Excerpted records →

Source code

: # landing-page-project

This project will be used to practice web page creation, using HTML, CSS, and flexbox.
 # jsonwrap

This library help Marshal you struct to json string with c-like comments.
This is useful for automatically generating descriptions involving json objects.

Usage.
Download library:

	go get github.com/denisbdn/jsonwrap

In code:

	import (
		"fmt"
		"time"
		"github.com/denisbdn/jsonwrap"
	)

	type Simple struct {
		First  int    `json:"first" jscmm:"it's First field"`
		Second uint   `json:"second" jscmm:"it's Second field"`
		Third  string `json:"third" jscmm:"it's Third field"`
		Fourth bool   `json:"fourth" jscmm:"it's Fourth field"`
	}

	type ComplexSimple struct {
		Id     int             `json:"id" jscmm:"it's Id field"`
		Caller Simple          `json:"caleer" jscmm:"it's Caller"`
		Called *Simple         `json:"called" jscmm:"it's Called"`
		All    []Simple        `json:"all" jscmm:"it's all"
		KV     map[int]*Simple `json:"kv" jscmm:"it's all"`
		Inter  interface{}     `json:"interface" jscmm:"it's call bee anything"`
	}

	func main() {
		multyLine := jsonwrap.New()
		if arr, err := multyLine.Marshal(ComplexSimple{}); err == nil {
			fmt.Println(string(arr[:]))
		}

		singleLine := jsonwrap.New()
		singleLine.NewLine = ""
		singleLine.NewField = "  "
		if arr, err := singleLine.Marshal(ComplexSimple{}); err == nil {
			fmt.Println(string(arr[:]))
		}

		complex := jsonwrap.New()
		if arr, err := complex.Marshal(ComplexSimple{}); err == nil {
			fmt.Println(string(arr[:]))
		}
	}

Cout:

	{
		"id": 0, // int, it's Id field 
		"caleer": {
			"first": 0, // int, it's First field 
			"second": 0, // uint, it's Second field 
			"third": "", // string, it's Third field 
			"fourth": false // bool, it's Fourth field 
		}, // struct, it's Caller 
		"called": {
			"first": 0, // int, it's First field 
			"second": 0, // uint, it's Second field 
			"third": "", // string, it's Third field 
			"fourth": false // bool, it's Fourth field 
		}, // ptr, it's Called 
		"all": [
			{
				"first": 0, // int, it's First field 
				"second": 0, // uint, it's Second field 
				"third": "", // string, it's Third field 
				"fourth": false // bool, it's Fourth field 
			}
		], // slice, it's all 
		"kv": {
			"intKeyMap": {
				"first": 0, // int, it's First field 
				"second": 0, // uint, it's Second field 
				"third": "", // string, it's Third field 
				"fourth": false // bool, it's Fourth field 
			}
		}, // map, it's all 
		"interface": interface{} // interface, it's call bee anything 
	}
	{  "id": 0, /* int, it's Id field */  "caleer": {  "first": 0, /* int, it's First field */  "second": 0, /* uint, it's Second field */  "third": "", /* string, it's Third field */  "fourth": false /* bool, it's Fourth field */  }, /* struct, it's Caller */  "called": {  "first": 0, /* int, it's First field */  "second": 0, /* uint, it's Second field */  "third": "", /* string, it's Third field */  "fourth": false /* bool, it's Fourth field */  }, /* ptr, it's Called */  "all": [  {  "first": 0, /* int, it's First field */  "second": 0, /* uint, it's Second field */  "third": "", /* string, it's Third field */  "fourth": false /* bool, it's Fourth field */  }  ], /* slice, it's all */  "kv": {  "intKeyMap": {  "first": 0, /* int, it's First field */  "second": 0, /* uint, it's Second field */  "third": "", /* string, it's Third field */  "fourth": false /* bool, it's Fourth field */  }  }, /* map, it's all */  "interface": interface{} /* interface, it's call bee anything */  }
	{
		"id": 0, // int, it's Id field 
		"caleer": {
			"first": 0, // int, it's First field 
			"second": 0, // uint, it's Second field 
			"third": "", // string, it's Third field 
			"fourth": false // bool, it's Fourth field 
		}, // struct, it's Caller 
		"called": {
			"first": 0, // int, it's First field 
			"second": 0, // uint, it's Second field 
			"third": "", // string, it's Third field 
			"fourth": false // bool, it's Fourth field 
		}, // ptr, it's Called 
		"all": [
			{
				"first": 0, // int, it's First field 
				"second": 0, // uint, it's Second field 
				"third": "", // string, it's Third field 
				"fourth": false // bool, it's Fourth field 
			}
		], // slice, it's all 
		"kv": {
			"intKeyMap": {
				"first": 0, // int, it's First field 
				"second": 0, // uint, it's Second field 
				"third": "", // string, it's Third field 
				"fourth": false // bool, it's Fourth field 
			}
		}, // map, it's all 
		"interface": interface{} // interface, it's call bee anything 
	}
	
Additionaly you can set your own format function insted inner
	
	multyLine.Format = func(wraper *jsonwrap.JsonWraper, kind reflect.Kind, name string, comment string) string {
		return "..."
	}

Assignment → Please return all lines above in which the string "project" is found.

Answer to this problem →
: # landing-page-project
This project will be used to practice web page creation, using HTML, CSS, and flexbox.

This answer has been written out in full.